Regime airstrikes have ‘displaced 90% of rural population’ in embattled Karen district 

Airstrikes by the coup regime in Karen State’s Mutraw district have displaced 90% of the entire rural population in recent months and sparked a “humanitarian crisis”, a local advocacy group has said. 

The Karen Peace Support Network (KPSN) said the airstrikes, which started in the southeastern state in late March for the first time in 25 years, have killed dozens and forced 70,000 people to flee their homes.  

A report by the network, titled Terror from the Skies and published on Monday, also documented extrajudicial killings, arbitrary arrests and looting by soldiers in the district, which is known in Burmese as Hpapun.

The strikes began on March 27 after the Karen National Liberation Army (KNLA) seized the Thee Mu Hta military outpost, which the regime had been using as a base from which to launch artillery attacks that displaced hundreds of villagers. 

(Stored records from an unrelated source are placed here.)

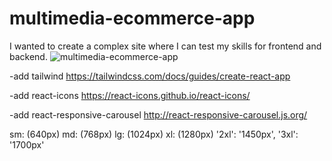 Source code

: # multimedia-ecommerce-app
I wanted to create a complex site where I can test my skills for frontend and backend.
![multimedia-ecommerce-app](https://user-images.githubusercontent.com/89576994/222809975-a80ace42-3cde-4e64-b1df-96fadbe05ca1.png)


-add tailwind
https://tailwindcss.com/docs/guides/create-react-app

-add react-icons
https://react-icons.github.io/react-icons/

-add react-responsive-carousel
http://react-responsive-carousel.js.org/

sm: (640px)
md: (768px)
lg: (1024px)
xl: (1280px)
'2xl': '1450px',
'3xl': '1700px'
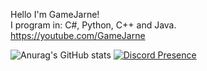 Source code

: Hello I'm GameJarne!         
I program in: C#, Python, C++ and Java.             
https://youtube.com/GameJarne   

![Anurag's GitHub stats](https://github-readme-stats-gamejarne.vercel.app/api?username=gamejarne&count_private=true&show_icons=true&theme=tokyonight)
[![Discord Presence](https://lanyard.cnrad.dev/api/481865428046446592)](https://discord.com/users/481865428046446592)
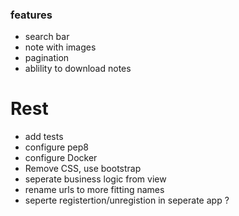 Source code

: 
### features
- search bar
- note with images
- pagination
- ablility to download notes


# Rest
- add tests
- configure pep8
- configure Docker
- Remove CSS, use bootstrap
- seperate business logic from view
- rename urls to more fitting names
- seperte registertion/unregistion in seperate app ?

The group’s political wing, the Karen National Union (KNU), vocally opposed the new junta after the February 1 coup. 

The authors said there was little sign of respite for civilians as the military continued its attacks.  

“The regime’s offensive in Mutraw appears set to intensify, with ongoing troop reinforcement and frequent flyovers of surveillance aircraft and drones,” the report said. “KPSN is gravely concerned that this will fuel further displacement and worsen the humanitarian crisis.”

Some 5,500 Karen refugees fled to Thailand from the air attacks that began in late March, the report said, but were forced back across the border by Thai authorities. Another 3,000 fled across the border late last month but were again forced back by Thailand. 

In mid April soldiers from Light Infantry Battalions 704 and 405 shot and killed three civilians, the report said. They included Saw Pah Mae Pa, 37, from Dwelo township. He was riding a motorcycle to bring money to his in-laws when he was shot. 

“The troops took all his money and buried him with his motorcycle,” the report said. 

On April 13, soldiers stationed in the town of Hpapun travelled to Baw Hta village and rounded up all of the residents there. They warned them against helping the KNLA, searched their houses and seized their phones to check the contents. 

They then arrested a 57-year-old man and his daughter, who is in eighth grade. “The father was released at 3pm, but his daughter was taken to the army camp and kept for the night, before being released,” the report said. 

The coup regime has blamed the KNU’s 5th Brigade for instigating the recent violence. But Monday’s report detailed a long history of the Myanmar military breaching the terms of ceasefire agreements and expanding into KNU controlled territory. 

“The latest attacks are simply an escalation of ongoing operations over decades to seize this strategic border region,” the report said. “In 1994 there were only 25 Burma Army camps in Mutraw, but following repeated offensives and scorched earth operations, by the time the KNU signed a ceasefire in 2012, this number had increased to 65.” 

It added: “In violation of ceasefire agreements, the Burma Army continued expansion into Mutraw, carrying out heavy shelling of civilian areas to push through access routes, and by 2020 there were over 80 camps in the district.”